## PROBLEM TO SOLVE
Each line below should be repeated exactly as it stands.

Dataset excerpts
═══

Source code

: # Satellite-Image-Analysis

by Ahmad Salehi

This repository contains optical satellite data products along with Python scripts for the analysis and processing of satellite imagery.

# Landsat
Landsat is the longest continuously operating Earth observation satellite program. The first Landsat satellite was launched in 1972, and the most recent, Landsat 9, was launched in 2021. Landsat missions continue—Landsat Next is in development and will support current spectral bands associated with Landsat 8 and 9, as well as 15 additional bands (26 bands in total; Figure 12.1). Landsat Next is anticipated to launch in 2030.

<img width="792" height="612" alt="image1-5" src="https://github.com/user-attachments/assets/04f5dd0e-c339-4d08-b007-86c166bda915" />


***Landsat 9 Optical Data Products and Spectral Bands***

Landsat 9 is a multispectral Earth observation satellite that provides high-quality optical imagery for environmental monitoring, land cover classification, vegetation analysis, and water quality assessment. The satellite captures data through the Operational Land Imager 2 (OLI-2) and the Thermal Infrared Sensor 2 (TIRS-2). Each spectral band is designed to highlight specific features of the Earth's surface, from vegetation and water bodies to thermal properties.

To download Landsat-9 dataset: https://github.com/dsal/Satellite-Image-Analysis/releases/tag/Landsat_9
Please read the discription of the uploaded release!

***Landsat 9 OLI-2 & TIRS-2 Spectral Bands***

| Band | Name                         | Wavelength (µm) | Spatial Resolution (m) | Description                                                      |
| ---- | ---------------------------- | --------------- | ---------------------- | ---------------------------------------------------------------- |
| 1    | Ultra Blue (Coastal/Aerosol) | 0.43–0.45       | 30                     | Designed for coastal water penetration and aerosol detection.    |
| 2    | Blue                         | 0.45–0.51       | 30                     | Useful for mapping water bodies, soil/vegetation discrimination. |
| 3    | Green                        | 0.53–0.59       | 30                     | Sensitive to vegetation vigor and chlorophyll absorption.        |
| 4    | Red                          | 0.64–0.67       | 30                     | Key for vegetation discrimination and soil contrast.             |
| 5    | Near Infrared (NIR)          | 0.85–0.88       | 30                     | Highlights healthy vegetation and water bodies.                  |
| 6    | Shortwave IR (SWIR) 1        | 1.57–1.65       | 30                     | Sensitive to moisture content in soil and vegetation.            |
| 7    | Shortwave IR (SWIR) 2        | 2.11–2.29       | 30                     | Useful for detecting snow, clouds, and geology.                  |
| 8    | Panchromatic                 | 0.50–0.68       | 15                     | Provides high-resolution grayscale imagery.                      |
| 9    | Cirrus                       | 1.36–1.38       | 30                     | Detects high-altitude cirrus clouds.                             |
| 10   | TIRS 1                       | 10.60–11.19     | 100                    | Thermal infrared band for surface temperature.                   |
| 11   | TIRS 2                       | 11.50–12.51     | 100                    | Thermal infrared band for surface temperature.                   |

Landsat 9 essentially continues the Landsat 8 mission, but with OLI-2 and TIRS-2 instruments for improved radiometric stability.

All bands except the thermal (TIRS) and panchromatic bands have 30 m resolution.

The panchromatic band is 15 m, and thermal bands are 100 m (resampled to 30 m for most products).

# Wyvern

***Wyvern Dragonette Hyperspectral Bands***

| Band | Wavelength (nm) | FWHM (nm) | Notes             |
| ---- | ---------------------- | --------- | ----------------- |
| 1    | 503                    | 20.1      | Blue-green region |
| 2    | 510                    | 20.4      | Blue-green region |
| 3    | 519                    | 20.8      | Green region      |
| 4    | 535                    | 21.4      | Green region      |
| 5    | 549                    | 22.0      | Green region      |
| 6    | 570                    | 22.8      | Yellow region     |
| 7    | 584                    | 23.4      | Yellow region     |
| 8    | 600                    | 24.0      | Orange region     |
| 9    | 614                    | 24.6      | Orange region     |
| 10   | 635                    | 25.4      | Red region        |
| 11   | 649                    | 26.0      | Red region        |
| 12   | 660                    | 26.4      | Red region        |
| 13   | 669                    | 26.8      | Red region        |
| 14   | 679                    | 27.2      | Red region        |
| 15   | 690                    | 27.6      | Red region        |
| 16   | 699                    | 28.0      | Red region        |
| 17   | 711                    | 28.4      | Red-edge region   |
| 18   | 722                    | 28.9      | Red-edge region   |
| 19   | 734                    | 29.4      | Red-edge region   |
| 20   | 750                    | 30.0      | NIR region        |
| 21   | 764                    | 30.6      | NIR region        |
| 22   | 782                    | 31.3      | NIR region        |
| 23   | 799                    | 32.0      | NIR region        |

═══

## SOLUTION FOR THIS EXERCISE
Source code

: # Satellite-Image-Analysis

by Ahmad Salehi

This repository contains optical satellite data products along with Python scripts for the analysis and processing of satellite imagery.

# Landsat
Landsat is the longest continuously operating Earth observation satellite program. The first Landsat satellite was launched in 1972, and the most recent, Landsat 9, was launched in 2021. Landsat missions continue—Landsat Next is in development and will support current spectral bands associated with Landsat 8 and 9, as well as 15 additional bands (26 bands in total; Figure 12.1). Landsat Next is anticipated to launch in 2030.

<img width="792" height="612" alt="image1-5" src="https://github.com/user-attachments/assets/04f5dd0e-c339-4d08-b007-86c166bda915" />


***Landsat 9 Optical Data Products and Spectral Bands***

Landsat 9 is a multispectral Earth observation satellite that provides high-quality optical imagery for environmental monitoring, land cover classification, vegetation analysis, and water quality assessment. The satellite captures data through the Operational Land Imager 2 (OLI-2) and the Thermal Infrared Sensor 2 (TIRS-2). Each spectral band is designed to highlight specific features of the Earth's surface, from vegetation and water bodies to thermal properties.

To download Landsat-9 dataset: https://github.com/dsal/Satellite-Image-Analysis/releases/tag/Landsat_9
Please read the discription of the uploaded release!

***Landsat 9 OLI-2 & TIRS-2 Spectral Bands***

| Band | Name                         | Wavelength (µm) | Spatial Resolution (m) | Description                                                      |
| ---- | ---------------------------- | --------------- | ---------------------- | ---------------------------------------------------------------- |
| 1    | Ultra Blue (Coastal/Aerosol) | 0.43–0.45       | 30                     | Designed for coastal water penetration and aerosol detection.    |
| 2    | Blue                         | 0.45–0.51       | 30                     | Useful for mapping water bodies, soil/vegetation discrimination. |
| 3    | Green                        | 0.53–0.59       | 30                     | Sensitive to vegetation vigor and chlorophyll absorption.        |
| 4    | Red                          | 0.64–0.67       | 30                     | Key for vegetation discrimination and soil contrast.             |
| 5    | Near Infrared (NIR)          | 0.85–0.88       | 30                     | Highlights healthy vegetation and water bodies.                  |
| 6    | Shortwave IR (SWIR) 1        | 1.57–1.65       | 30                     | Sensitive to moisture content in soil and vegetation.            |
| 7    | Shortwave IR (SWIR) 2        | 2.11–2.29       | 30                     | Useful for detecting snow, clouds, and geology.                  |
| 8    | Panchromatic                 | 0.50–0.68       | 15                     | Provides high-resolution grayscale imagery.                      |
| 9    | Cirrus                       | 1.36–1.38       | 30                     | Detects high-altitude cirrus clouds.                             |
| 10   | TIRS 1                       | 10.60–11.19     | 100                    | Thermal infrared band for surface temperature.                   |
| 11   | TIRS 2                       | 11.50–12.51     | 100                    | Thermal infrared band for surface temperature.                   |

Landsat 9 essentially continues the Landsat 8 mission, but with OLI-2 and TIRS-2 instruments for improved radiometric stability.

All bands except the thermal (TIRS) and panchromatic bands have 30 m resolution.

The panchromatic band is 15 m, and thermal bands are 100 m (resampled to 30 m for most products).

# Wyvern

***Wyvern Dragonette Hyperspectral Bands***

| Band | Wavelength (nm) | FWHM (nm) | Notes             |
| ---- | ---------------------- | --------- | ----------------- |
| 1    | 503                    | 20.1      | Blue-green region |
| 2    | 510                    | 20.4      | Blue-green region |
| 3    | 519                    | 20.8      | Green region      |
| 4    | 535                    | 21.4      | Green region      |
| 5    | 549                    | 22.0      | Green region      |
| 6    | 570                    | 22.8      | Yellow region     |
| 7    | 584                    | 23.4      | Yellow region     |
| 8    | 600                    | 24.0      | Orange region     |
| 9    | 614                    | 24.6      | Orange region     |
| 10   | 635                    | 25.4      | Red region        |
| 11   | 649                    | 26.0      | Red region        |
| 12   | 660                    | 26.4      | Red region        |
| 13   | 669                    | 26.8      | Red region        |
| 14   | 679                    | 27.2      | Red region        |
| 15   | 690                    | 27.6      | Red region        |
| 16   | 699                    | 28.0      | Red region        |
| 17   | 711                    | 28.4      | Red-edge region   |
| 18   | 722                    | 28.9      | Red-edge region   |
| 19   | 734                    | 29.4      | Red-edge region   |
| 20   | 750                    | 30.0      | NIR region        |
| 21   | 764                    | 30.6      | NIR region        |
| 22   | 782                    | 31.3      | NIR region        |
| 23   | 799                    | 32.0      | NIR region        |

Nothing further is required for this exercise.